**Extracted material:**
-- Opening Marker --

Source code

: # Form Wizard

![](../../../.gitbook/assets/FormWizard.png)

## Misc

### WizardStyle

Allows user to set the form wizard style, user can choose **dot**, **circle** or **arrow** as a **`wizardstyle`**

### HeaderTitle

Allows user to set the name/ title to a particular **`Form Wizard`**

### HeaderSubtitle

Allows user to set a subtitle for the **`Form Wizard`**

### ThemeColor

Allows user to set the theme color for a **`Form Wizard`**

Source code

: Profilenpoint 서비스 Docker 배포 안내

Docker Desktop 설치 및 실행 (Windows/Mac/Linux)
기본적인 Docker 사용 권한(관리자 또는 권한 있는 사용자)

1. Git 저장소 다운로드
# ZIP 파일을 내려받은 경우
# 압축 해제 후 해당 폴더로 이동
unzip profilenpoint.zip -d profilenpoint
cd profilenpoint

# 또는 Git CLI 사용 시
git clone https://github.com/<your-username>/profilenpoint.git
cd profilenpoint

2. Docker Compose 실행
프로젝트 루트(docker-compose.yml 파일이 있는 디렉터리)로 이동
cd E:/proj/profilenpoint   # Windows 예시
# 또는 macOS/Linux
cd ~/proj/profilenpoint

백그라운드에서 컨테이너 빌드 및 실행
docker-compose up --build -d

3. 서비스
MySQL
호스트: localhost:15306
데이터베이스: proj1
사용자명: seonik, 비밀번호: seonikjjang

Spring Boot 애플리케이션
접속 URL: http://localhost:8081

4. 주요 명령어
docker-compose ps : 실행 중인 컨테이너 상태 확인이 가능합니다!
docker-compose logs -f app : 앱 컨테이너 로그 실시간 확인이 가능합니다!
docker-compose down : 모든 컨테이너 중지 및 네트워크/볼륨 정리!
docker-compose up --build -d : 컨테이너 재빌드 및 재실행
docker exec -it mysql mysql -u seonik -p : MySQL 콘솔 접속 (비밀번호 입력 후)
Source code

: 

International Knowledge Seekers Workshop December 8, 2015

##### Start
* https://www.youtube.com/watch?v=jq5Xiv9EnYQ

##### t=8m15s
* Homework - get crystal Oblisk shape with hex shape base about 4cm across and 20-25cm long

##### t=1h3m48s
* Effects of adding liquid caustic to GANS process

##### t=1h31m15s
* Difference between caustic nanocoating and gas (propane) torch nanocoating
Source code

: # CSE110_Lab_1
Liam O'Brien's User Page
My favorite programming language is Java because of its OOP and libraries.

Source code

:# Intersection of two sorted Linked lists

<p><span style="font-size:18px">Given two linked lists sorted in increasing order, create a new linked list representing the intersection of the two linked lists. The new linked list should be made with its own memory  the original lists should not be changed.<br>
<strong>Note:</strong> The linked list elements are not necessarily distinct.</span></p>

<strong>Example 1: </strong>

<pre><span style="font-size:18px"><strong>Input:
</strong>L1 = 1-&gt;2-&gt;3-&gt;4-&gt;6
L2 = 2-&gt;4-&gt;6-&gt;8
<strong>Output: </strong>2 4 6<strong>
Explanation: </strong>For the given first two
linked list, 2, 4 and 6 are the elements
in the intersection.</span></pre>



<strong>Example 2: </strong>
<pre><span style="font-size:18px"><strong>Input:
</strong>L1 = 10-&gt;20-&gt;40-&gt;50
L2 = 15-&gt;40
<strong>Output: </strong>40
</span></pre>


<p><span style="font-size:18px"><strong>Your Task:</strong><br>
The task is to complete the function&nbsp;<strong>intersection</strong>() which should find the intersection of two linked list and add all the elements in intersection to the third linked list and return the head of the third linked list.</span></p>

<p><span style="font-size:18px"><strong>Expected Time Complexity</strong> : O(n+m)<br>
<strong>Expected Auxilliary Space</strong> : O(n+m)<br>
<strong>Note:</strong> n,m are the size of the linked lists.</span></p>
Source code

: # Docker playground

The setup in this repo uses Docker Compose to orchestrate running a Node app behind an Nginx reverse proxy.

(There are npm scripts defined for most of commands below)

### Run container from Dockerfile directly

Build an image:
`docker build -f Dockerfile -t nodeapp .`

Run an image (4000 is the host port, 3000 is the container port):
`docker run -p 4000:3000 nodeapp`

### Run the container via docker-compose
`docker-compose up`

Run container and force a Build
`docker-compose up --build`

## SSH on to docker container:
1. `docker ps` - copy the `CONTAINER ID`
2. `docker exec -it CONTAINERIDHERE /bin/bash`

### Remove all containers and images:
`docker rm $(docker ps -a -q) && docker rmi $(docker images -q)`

-- Closing Marker --

**What the exercise asks:**
Without changing a single word, reproduce the entries above.

**Exercise result:**
Source code

: # Form Wizard

![](../../../.gitbook/assets/FormWizard.png)

## Misc

### WizardStyle

Allows user to set the form wizard style, user can choose **dot**, **circle** or **arrow** as a **`wizardstyle`**

### HeaderTitle

Allows user to set the name/ title to a particular **`Form Wizard`**

### HeaderSubtitle

Allows user to set a subtitle for the **`Form Wizard`**

### ThemeColor

Allows user to set the theme color for a **`Form Wizard`**

Source code

: Profilenpoint 서비스 Docker 배포 안내

Docker Desktop 설치 및 실행 (Windows/Mac/Linux)
기본적인 Docker 사용 권한(관리자 또는 권한 있는 사용자)

1. Git 저장소 다운로드
# ZIP 파일을 내려받은 경우
# 압축 해제 후 해당 폴더로 이동
unzip profilenpoint.zip -d profilenpoint
cd profilenpoint

# 또는 Git CLI 사용 시
git clone https://github.com/<your-username>/profilenpoint.git
cd profilenpoint

2. Docker Compose 실행
프로젝트 루트(docker-compose.yml 파일이 있는 디렉터리)로 이동
cd E:/proj/profilenpoint   # Windows 예시
# 또는 macOS/Linux
cd ~/proj/profilenpoint

백그라운드에서 컨테이너 빌드 및 실행
docker-compose up --build -d

3. 서비스
MySQL
호스트: localhost:15306
데이터베이스: proj1
사용자명: seonik, 비밀번호: seonikjjang

Spring Boot 애플리케이션
접속 URL: http://localhost:8081

4. 주요 명령어
docker-compose ps : 실행 중인 컨테이너 상태 확인이 가능합니다!
docker-compose logs -f app : 앱 컨테이너 로그 실시간 확인이 가능합니다!
docker-compose down : 모든 컨테이너 중지 및 네트워크/볼륨 정리!
docker-compose up --build -d : 컨테이너 재빌드 및 재실행
docker exec -it mysql mysql -u seonik -p : MySQL 콘솔 접속 (비밀번호 입력 후)
Source code

: 

International Knowledge Seekers Workshop December 8, 2015

##### Start
* https://www.youtube.com/watch?v=jq5Xiv9EnYQ

##### t=8m15s
* Homework - get crystal Oblisk shape with hex shape base about 4cm across and 20-25cm long

##### t=1h3m48s
* Effects of adding liquid caustic to GANS process

##### t=1h31m15s
* Difference between caustic nanocoating and gas (propane) torch nanocoating
Source code

: # CSE110_Lab_1
Liam O'Brien's User Page
My favorite programming language is Java because of its OOP and libraries.

Source code

:# Intersection of two sorted Linked lists

<p><span style="font-size:18px">Given two linked lists sorted in increasing order, create a new linked list representing the intersection of the two linked lists. The new linked list should be made with its own memory  the original lists should not be changed.<br>
<strong>Note:</strong> The linked list elements are not necessarily distinct.</span></p>

<strong>Example 1: </strong>

<pre><span style="font-size:18px"><strong>Input:
</strong>L1 = 1-&gt;2-&gt;3-&gt;4-&gt;6
L2 = 2-&gt;4-&gt;6-&gt;8
<strong>Output: </strong>2 4 6<strong>
Explanation: </strong>For the given first two
linked list, 2, 4 and 6 are the elements
in the intersection.</span></pre>



<strong>Example 2: </strong>
<pre><span style="font-size:18px"><strong>Input:
</strong>L1 = 10-&gt;20-&gt;40-&gt;50
L2 = 15-&gt;40
<strong>Output: </strong>40
</span></pre>


<p><span style="font-size:18px"><strong>Your Task:</strong><br>
The task is to complete the function&nbsp;<strong>intersection</strong>() which should find the intersection of two linked list and add all the elements in intersection to the third linked list and return the head of the third linked list.</span></p>

<p><span style="font-size:18px"><strong>Expected Time Complexity</strong> : O(n+m)<br>
<strong>Expected Auxilliary Space</strong> : O(n+m)<br>
<strong>Note:</strong> n,m are the size of the linked lists.</span></p>
Source code

: # Docker playground

The setup in this repo uses Docker Compose to orchestrate running a Node app behind an Nginx reverse proxy.

(There are npm scripts defined for most of commands below)

### Run container from Dockerfile directly

Build an image:
`docker build -f Dockerfile -t nodeapp .`

Run an image (4000 is the host port, 3000 is the container port):
`docker run -p 4000:3000 nodeapp`

### Run the container via docker-compose
`docker-compose up`

Run container and force a Build
`docker-compose up --build`

## SSH on to docker container:
1. `docker ps` - copy the `CONTAINER ID`
2. `docker exec -it CONTAINERIDHERE /bin/bash`

### Remove all containers and images:
`docker rm $(docker ps -a -q) && docker rmi $(docker images -q)`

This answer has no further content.